**Exercise objective**
Retype every record that appears below, unchanged.

**Records supplied**
[Start of section]
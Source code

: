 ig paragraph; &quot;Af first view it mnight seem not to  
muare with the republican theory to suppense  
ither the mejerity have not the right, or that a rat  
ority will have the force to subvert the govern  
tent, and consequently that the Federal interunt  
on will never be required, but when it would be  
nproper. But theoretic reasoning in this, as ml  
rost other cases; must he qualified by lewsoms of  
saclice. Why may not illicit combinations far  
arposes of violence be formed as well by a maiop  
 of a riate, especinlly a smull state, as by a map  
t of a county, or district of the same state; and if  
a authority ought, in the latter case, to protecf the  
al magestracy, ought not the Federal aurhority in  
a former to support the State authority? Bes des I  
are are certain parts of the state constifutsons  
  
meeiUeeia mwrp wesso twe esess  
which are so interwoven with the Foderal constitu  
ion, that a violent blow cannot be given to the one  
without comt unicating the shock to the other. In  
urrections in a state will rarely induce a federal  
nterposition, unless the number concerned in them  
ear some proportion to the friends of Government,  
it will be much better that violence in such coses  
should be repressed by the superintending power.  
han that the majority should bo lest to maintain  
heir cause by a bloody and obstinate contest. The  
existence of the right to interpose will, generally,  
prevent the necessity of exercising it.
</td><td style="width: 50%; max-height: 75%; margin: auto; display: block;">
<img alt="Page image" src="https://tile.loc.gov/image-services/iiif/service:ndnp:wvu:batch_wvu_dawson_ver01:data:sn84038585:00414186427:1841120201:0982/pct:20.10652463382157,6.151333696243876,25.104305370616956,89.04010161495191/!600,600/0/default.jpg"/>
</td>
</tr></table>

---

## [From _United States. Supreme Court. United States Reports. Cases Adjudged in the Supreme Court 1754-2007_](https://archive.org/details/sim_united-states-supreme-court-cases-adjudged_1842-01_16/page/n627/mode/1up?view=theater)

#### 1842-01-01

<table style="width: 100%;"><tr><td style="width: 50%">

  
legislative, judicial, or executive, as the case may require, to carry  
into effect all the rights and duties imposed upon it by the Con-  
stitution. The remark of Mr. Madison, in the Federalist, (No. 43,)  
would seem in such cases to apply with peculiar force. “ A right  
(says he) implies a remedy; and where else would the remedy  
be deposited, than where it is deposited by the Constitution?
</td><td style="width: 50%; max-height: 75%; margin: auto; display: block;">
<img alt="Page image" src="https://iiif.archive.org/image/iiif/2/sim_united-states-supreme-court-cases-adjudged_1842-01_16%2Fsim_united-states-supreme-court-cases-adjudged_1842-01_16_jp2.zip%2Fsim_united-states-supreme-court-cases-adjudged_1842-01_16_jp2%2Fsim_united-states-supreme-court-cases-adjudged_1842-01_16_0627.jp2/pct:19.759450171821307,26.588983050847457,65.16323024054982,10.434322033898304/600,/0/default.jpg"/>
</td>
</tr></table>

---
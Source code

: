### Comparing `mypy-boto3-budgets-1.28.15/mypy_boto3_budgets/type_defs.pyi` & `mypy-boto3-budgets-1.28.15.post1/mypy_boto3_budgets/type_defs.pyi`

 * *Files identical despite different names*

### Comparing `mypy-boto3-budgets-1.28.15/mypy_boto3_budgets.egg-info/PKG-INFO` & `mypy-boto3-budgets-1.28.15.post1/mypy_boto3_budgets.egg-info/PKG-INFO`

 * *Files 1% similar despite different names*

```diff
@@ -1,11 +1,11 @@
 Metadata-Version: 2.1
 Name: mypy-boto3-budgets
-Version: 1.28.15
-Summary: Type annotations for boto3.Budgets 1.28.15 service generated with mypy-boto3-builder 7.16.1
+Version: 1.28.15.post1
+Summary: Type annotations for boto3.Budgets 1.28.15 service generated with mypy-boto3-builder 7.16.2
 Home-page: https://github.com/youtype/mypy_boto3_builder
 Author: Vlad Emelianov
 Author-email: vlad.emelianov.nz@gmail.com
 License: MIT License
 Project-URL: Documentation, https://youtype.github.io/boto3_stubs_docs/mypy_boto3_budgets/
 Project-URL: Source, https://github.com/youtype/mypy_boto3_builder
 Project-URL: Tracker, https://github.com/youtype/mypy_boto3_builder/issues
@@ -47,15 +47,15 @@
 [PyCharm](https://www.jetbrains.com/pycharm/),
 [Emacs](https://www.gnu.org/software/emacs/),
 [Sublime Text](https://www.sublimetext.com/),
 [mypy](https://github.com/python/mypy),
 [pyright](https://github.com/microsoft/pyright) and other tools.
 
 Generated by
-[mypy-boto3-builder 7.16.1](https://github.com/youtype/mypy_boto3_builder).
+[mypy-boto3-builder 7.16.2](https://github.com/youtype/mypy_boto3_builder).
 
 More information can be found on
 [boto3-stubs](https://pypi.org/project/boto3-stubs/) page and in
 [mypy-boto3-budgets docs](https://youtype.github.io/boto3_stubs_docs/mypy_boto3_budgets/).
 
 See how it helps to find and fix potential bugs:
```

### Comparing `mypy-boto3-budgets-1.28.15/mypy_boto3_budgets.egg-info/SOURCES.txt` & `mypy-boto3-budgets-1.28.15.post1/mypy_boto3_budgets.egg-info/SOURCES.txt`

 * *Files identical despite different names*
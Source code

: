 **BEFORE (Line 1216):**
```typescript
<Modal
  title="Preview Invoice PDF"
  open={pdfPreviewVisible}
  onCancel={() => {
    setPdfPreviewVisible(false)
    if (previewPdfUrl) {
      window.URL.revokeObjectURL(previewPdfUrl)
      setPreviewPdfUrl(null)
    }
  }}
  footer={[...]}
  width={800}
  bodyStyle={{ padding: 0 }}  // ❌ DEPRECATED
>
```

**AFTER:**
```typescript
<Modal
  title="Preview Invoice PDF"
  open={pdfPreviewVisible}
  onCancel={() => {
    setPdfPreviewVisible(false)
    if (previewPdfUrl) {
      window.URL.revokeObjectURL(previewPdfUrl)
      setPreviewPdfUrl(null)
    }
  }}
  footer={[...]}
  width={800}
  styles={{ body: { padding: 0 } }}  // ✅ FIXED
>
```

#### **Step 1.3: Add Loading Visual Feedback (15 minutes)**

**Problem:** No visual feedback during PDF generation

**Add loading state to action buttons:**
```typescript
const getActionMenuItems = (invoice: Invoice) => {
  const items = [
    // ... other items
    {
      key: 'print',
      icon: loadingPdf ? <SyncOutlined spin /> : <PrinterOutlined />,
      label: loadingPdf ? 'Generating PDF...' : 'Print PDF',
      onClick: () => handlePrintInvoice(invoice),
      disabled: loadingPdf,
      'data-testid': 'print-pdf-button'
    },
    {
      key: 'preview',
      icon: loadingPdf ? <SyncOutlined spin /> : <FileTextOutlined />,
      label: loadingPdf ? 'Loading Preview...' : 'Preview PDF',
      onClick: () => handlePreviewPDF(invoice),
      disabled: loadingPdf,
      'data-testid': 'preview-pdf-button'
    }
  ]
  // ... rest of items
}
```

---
[End of section]
**Output of the task**
Source code

: ig paragraph; &quot;Af first view it mnight seem not to  
muare with the republican theory to suppense  
ither the mejerity have not the right, or that a rat  
ority will have the force to subvert the govern  
tent, and consequently that the Federal interunt  
on will never be required, but when it would be  
nproper. But theoretic reasoning in this, as ml  
rost other cases; must he qualified by lewsoms of  
saclice. Why may not illicit combinations far  
arposes of violence be formed as well by a maiop  
 of a riate, especinlly a smull state, as by a map  
t of a county, or district of the same state; and if  
a authority ought, in the latter case, to protecf the  
al magestracy, ought not the Federal aurhority in  
a former to support the State authority? Bes des I  
are are certain parts of the state constifutsons  
  
meeiUeeia mwrp wesso twe esess  
which are so interwoven with the Foderal constitu  
ion, that a violent blow cannot be given to the one  
without comt unicating the shock to the other. In  
urrections in a state will rarely induce a federal  
nterposition, unless the number concerned in them  
ear some proportion to the friends of Government,  
it will be much better that violence in such coses  
should be repressed by the superintending power.  
han that the majority should bo lest to maintain  
heir cause by a bloody and obstinate contest. The  
existence of the right to interpose will, generally,  
prevent the necessity of exercising it.
</td><td style="width: 50%; max-height: 75%; margin: auto; display: block;">
<img alt="Page image" src="https://tile.loc.gov/image-services/iiif/service:ndnp:wvu:batch_wvu_dawson_ver01:data:sn84038585:00414186427:1841120201:0982/pct:20.10652463382157,6.151333696243876,25.104305370616956,89.04010161495191/!600,600/0/default.jpg"/>
</td>
</tr></table>

---

## [From _United States. Supreme Court. United States Reports. Cases Adjudged in the Supreme Court 1754-2007_](https://archive.org/details/sim_united-states-supreme-court-cases-adjudged_1842-01_16/page/n627/mode/1up?view=theater)

#### 1842-01-01

<table style="width: 100%;"><tr><td style="width: 50%">

  
legislative, judicial, or executive, as the case may require, to carry  
into effect all the rights and duties imposed upon it by the Con-  
stitution. The remark of Mr. Madison, in the Federalist, (No. 43,)  
would seem in such cases to apply with peculiar force. “ A right  
(says he) implies a remedy; and where else would the remedy  
be deposited, than where it is deposited by the Constitution?
</td><td style="width: 50%; max-height: 75%; margin: auto; display: block;">
<img alt="Page image" src="https://iiif.archive.org/image/iiif/2/sim_united-states-supreme-court-cases-adjudged_1842-01_16%2Fsim_united-states-supreme-court-cases-adjudged_1842-01_16_jp2.zip%2Fsim_united-states-supreme-court-cases-adjudged_1842-01_16_jp2%2Fsim_united-states-supreme-court-cases-adjudged_1842-01_16_0627.jp2/pct:19.759450171821307,26.588983050847457,65.16323024054982,10.434322033898304/600,/0/default.jpg"/>
</td>
</tr></table>

---
Source code

:### Comparing `mypy-boto3-budgets-1.28.15/mypy_boto3_budgets/type_defs.pyi` & `mypy-boto3-budgets-1.28.15.post1/mypy_boto3_budgets/type_defs.pyi`

 * *Files identical despite different names*

### Comparing `mypy-boto3-budgets-1.28.15/mypy_boto3_budgets.egg-info/PKG-INFO` & `mypy-boto3-budgets-1.28.15.post1/mypy_boto3_budgets.egg-info/PKG-INFO`

 * *Files 1% similar despite different names*

```diff
@@ -1,11 +1,11 @@
 Metadata-Version: 2.1
 Name: mypy-boto3-budgets
-Version: 1.28.15
-Summary: Type annotations for boto3.Budgets 1.28.15 service generated with mypy-boto3-builder 7.16.1
+Version: 1.28.15.post1
+Summary: Type annotations for boto3.Budgets 1.28.15 service generated with mypy-boto3-builder 7.16.2
 Home-page: https://github.com/youtype/mypy_boto3_builder
 Author: Vlad Emelianov
 Author-email: vlad.emelianov.nz@gmail.com
 License: MIT License
 Project-URL: Documentation, https://youtype.github.io/boto3_stubs_docs/mypy_boto3_budgets/
 Project-URL: Source, https://github.com/youtype/mypy_boto3_builder
 Project-URL: Tracker, https://github.com/youtype/mypy_boto3_builder/issues
@@ -47,15 +47,15 @@
 [PyCharm](https://www.jetbrains.com/pycharm/),
 [Emacs](https://www.gnu.org/software/emacs/),
 [Sublime Text](https://www.sublimetext.com/),
 [mypy](https://github.com/python/mypy),
 [pyright](https://github.com/microsoft/pyright) and other tools.
 
 Generated by
-[mypy-boto3-builder 7.16.1](https://github.com/youtype/mypy_boto3_builder).
+[mypy-boto3-builder 7.16.2](https://github.com/youtype/mypy_boto3_builder).
 
 More information can be found on
 [boto3-stubs](https://pypi.org/project/boto3-stubs/) page and in
 [mypy-boto3-budgets docs](https://youtype.github.io/boto3_stubs_docs/mypy_boto3_budgets/).
 
 See how it helps to find and fix potential bugs:
```

### Comparing `mypy-boto3-budgets-1.28.15/mypy_boto3_budgets.egg-info/SOURCES.txt` & `mypy-boto3-budgets-1.28.15.post1/mypy_boto3_budgets.egg-info/SOURCES.txt`

 * *Files identical despite different names*
Source code

: **BEFORE (Line 1216):**
```typescript
<Modal
  title="Preview Invoice PDF"
  open={pdfPreviewVisible}
  onCancel={() => {
    setPdfPreviewVisible(false)
    if (previewPdfUrl) {
      window.URL.revokeObjectURL(previewPdfUrl)
      setPreviewPdfUrl(null)
    }
  }}
  footer={[...]}
  width={800}
  bodyStyle={{ padding: 0 }}  // ❌ DEPRECATED
>
```

**AFTER:**
```typescript
<Modal
  title="Preview Invoice PDF"
  open={pdfPreviewVisible}
  onCancel={() => {
    setPdfPreviewVisible(false)
    if (previewPdfUrl) {
      window.URL.revokeObjectURL(previewPdfUrl)
      setPreviewPdfUrl(null)
    }
  }}
  footer={[...]}
  width={800}
  styles={{ body: { padding: 0 } }}  // ✅ FIXED
>
```

#### **Step 1.3: Add Loading Visual Feedback (15 minutes)**

**Problem:** No visual feedback during PDF generation

**Add loading state to action buttons:**
```typescript
const getActionMenuItems = (invoice: Invoice) => {
  const items = [
    // ... other items
    {
      key: 'print',
      icon: loadingPdf ? <SyncOutlined spin /> : <PrinterOutlined />,
      label: loadingPdf ? 'Generating PDF...' : 'Print PDF',
      onClick: () => handlePrintInvoice(invoice),
      disabled: loadingPdf,
      'data-testid': 'print-pdf-button'
    },
    {
      key: 'preview',
      icon: loadingPdf ? <SyncOutlined spin /> : <FileTextOutlined />,
      label: loadingPdf ? 'Loading Preview...' : 'Preview PDF',
      onClick: () => handlePreviewPDF(invoice),
      disabled: loadingPdf,
      'data-testid': 'preview-pdf-button'
    }
  ]
  // ... rest of items
}
```

---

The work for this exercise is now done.